#### Assignment
Give back every entry exactly; drop the pictures.

[Stored data entries]
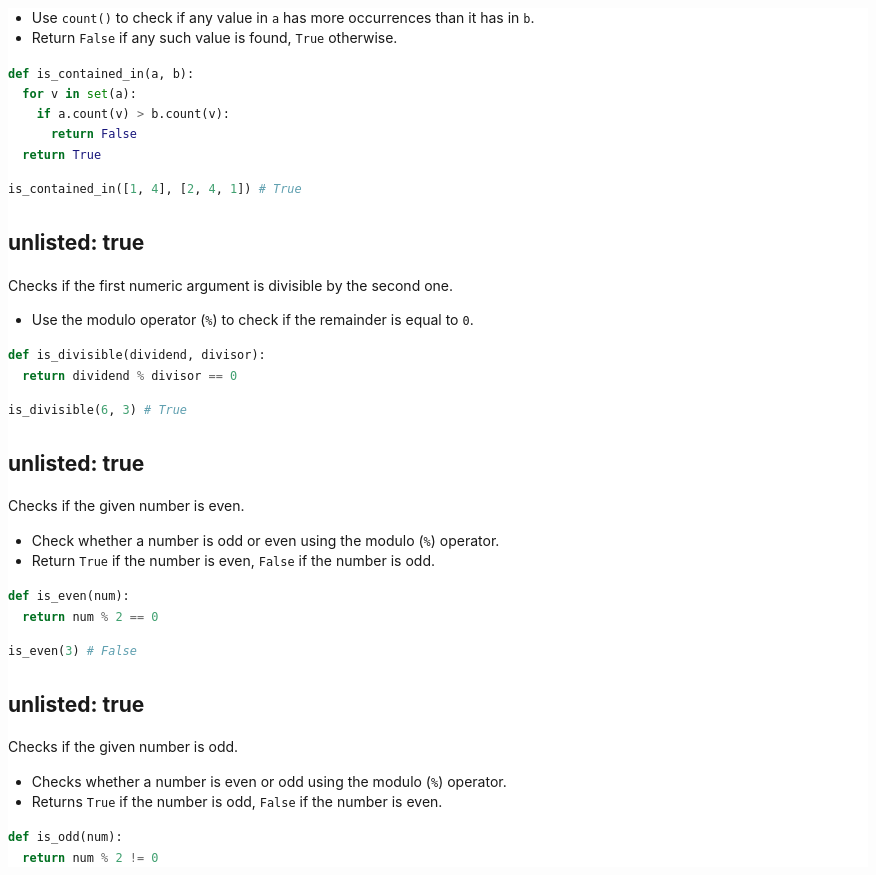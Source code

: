 * Use `count()` to check if any value in `a` has more occurrences than it has in `b`.
* Return `False` if any such value is found, `True` otherwise.

```python
def is_contained_in(a, b):
  for v in set(a):
    if a.count(v) > b.count(v):
      return False
  return True
```

```python
is_contained_in([1, 4], [2, 4, 1]) # True
```

## unlisted: true

Checks if the first numeric argument is divisible by the second one.

* Use the modulo operator \(`%`\) to check if the remainder is equal to `0`.

```python
def is_divisible(dividend, divisor):
  return dividend % divisor == 0
```

```python
is_divisible(6, 3) # True
```

## unlisted: true

Checks if the given number is even.

* Check whether a number is odd or even using the modulo \(`%`\) operator.
* Return `True` if the number is even, `False` if the number is odd.

```python
def is_even(num):
  return num % 2 == 0
```

```python
is_even(3) # False
```

## unlisted: true

Checks if the given number is odd.

* Checks whether a number is even or odd using the modulo \(`%`\) operator.
* Returns `True` if the number is odd, `False` if the number is even.

```python
def is_odd(num):
  return num % 2 != 0
```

#### Answer box
Source code

: * Use `count()` to check if any value in `a` has more occurrences than it has in `b`.
* Return `False` if any such value is found, `True` otherwise.

```python
def is_contained_in(a, b):
  for v in set(a):
    if a.count(v) > b.count(v):
      return False
  return True
```

```python
is_contained_in([1, 4], [2, 4, 1]) # True
```

## unlisted: true

Checks if the first numeric argument is divisible by the second one.

* Use the modulo operator \(`%`\) to check if the remainder is equal to `0`.

```python
def is_divisible(dividend, divisor):
  return dividend % divisor == 0
```

```python
is_divisible(6, 3) # True
```

## unlisted: true

Checks if the given number is even.

* Check whether a number is odd or even using the modulo \(`%`\) operator.
* Return `True` if the number is even, `False` if the number is odd.

```python
def is_even(num):
  return num % 2 == 0
```

```python
is_even(3) # False
```

## unlisted: true

Checks if the given number is odd.

* Checks whether a number is even or odd using the modulo \(`%`\) operator.
* Returns `True` if the number is odd, `False` if the number is even.

```python
def is_odd(num):
  return num % 2 != 0
```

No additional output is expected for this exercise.